- **Problem statement**
Your response should be the lines from the one holding "Retrouvez la dernière" to the last line of the data below, copied exactly and with no additions.

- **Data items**
>>
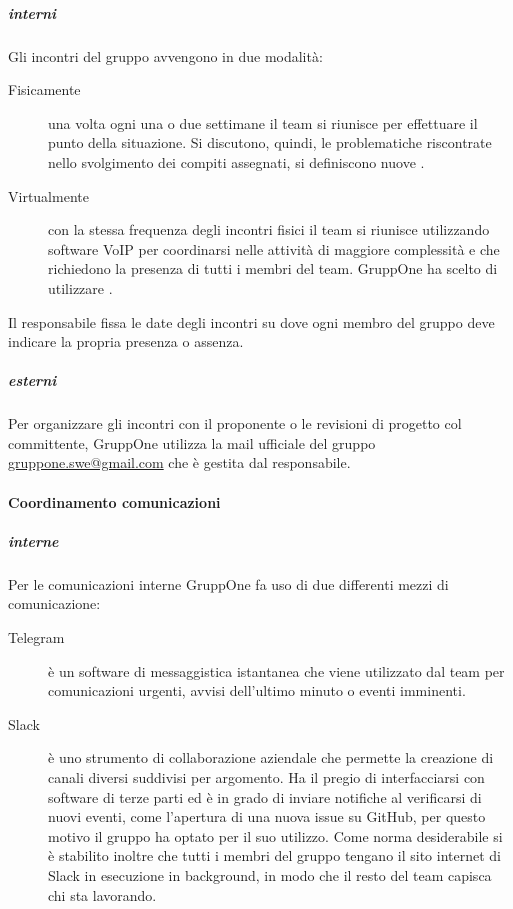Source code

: \documentclass[../../norme-di-progetto.tex]{subfiles}
\begin{document}
\subparagraph{interni}%
\label{subp:coordinamento_incontri/interni}
Gli incontri del gruppo avvengono in due modalità:
\begin{description}
  \item [Fisicamente] una volta ogni una o due settimane il team si riunisce per effettuare il punto della situazione. Si discutono, quindi, le problematiche riscontrate nello svolgimento dei compiti assegnati, si definiscono nuove .
  \item [Virtualmente] con la stessa frequenza degli incontri fisici il team si riunisce utilizzando software VoIP per coordinarsi nelle attività di maggiore complessità e che richiedono la presenza di tutti i membri del team. GruppOne ha scelto di utilizzare .
\end{description}
Il responsabile fissa le date degli incontri su  dove ogni membro del gruppo deve indicare la propria presenza o assenza.

\subparagraph{esterni}%
\label{subp:coordinamento_incontri/esterni}
Per organizzare gli incontri con il proponente o le revisioni di progetto col committente, GruppOne utilizza la mail ufficiale del gruppo \href{gruppone.swe@gmail.com}{gruppone.swe@gmail.com} che è gestita dal responsabile.

\paragraph{Coordinamento comunicazioni}%
\label{par:coordinamento_comunicazioni}

\subparagraph{interne}%
\label{subp:coordinamento_comunicazioni/interne}
Per le comunicazioni interne GruppOne fa uso di due differenti mezzi di comunicazione:
\begin{description}
  \item [Telegram] è un software di messaggistica istantanea che viene utilizzato dal team per comunicazioni urgenti, avvisi dell'ultimo minuto o eventi imminenti.
  \item [Slack] è uno strumento di collaborazione aziendale che permette la creazione di canali diversi suddivisi per argomento. Ha il pregio di interfacciarsi con software di terze parti ed è in grado di inviare notifiche al verificarsi di nuovi eventi, come l'apertura di una nuova issue su GitHub, per questo motivo il gruppo ha optato per il suo utilizzo. Come norma desiderabile si è stabilito inoltre che tutti i membri del gruppo tengano il sito internet di Slack in esecuzione in background, in modo che il resto del team capisca chi sta lavorando.
\end{description}
\end{document}
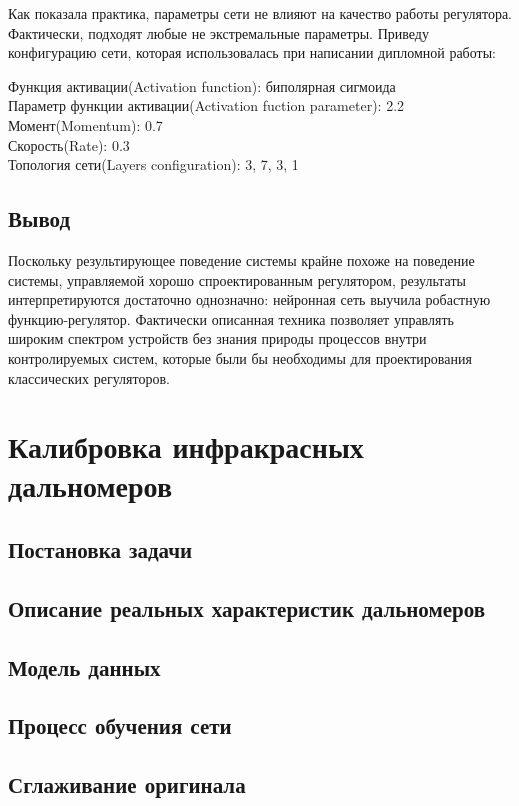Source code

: \documentclass[14pt]{extreport}
\begin{document}
            Как показала практика, параметры сети не влияют на качество работы регулятора. Фактически, подходят любые не экстремальные параметры. Приведу конфигурацию сети, которая использовалась при написании дипломной работы:
                \begin{center}
                  Функция активации(Activation function): биполярная сигмоида\\
                  Параметр функции активации(Activation fuction parameter): 2.2\\
                  Момент(Momentum): 0.7\\
                  Скорость(Rate): 0.3\\
                  Топология сети(Layers configuration): 3, 7, 3, 1
                \end{center}
        \section{Вывод}
            Поскольку результирующее поведение системы крайне похоже на поведение системы, управляемой хорошо спроектированным регулятором, результаты интерпретируются достаточно однозначно: нейронная сеть выучила робастную функцию-регулятор. Фактически описанная техника позволяет управлять широким спектром устройств без знания природы процессов внутри контролируемых систем, которые были бы необходимы для проектирования классических регуляторов.
    \chapter{Калибровка инфракрасных дальномеров}
        \section{Постановка задачи}
        \section{Описание реальных характеристик дальномеров}
        \section{Модель данных}
        \section{Процесс обучения сети}
        \section{Сглаживание оригинала}
\end{document}
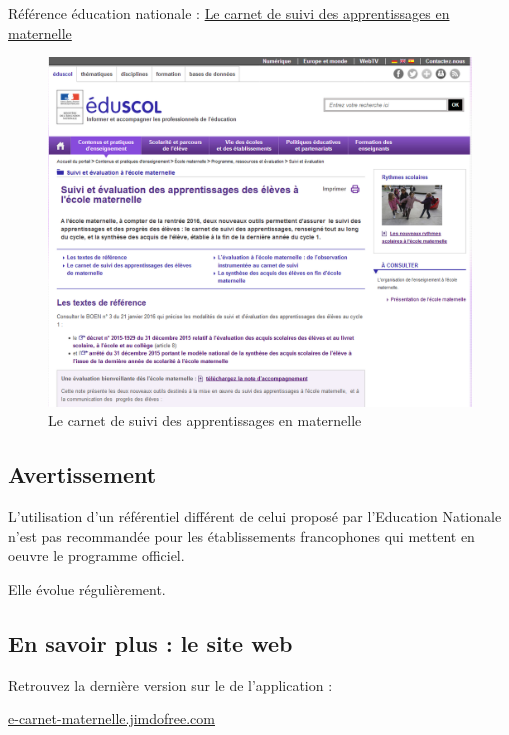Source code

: \documentclass[oneside]{book}
\begin{document}
Référence éducation nationale :
\href{http://eduscol.education.fr/cid97131/suivi-et-evaluation-a-l-ecole-maternelle.html}{Le
carnet de suivi des apprentissages en maternelle}

\begin{figure}
\centering
\includegraphics{./screenshots/2018-01-27-18-00-46.png}
\caption{Le carnet de suivi des apprentissages en maternelle}
\end{figure}

\hypertarget{avertissement}{%
\subsection{Avertissement}\label{avertissement}}

L'utilisation d'un référentiel différent de celui proposé par
l'Education Nationale n'est pas recommandée pour les établissements
francophones qui mettent en oeuvre le programme officiel.

Elle évolue régulièrement.

\hypertarget{en-savoir-plus-le-site-web}{%
\subsection{En savoir plus : le site
web}\label{en-savoir-plus-le-site-web}}

Retrouvez la dernière version sur le  de l'application :

\href{https://e-carnet-maternelle.jimdofree.com/}{e-carnet-maternelle.jimdofree.com}
\end{document}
<<
- **Expected answer**
Retrouvez la dernière version sur le  de l'application :

\href{https://e-carnet-maternelle.jimdofree.com/}{e-carnet-maternelle.jimdofree.com}
\end{document}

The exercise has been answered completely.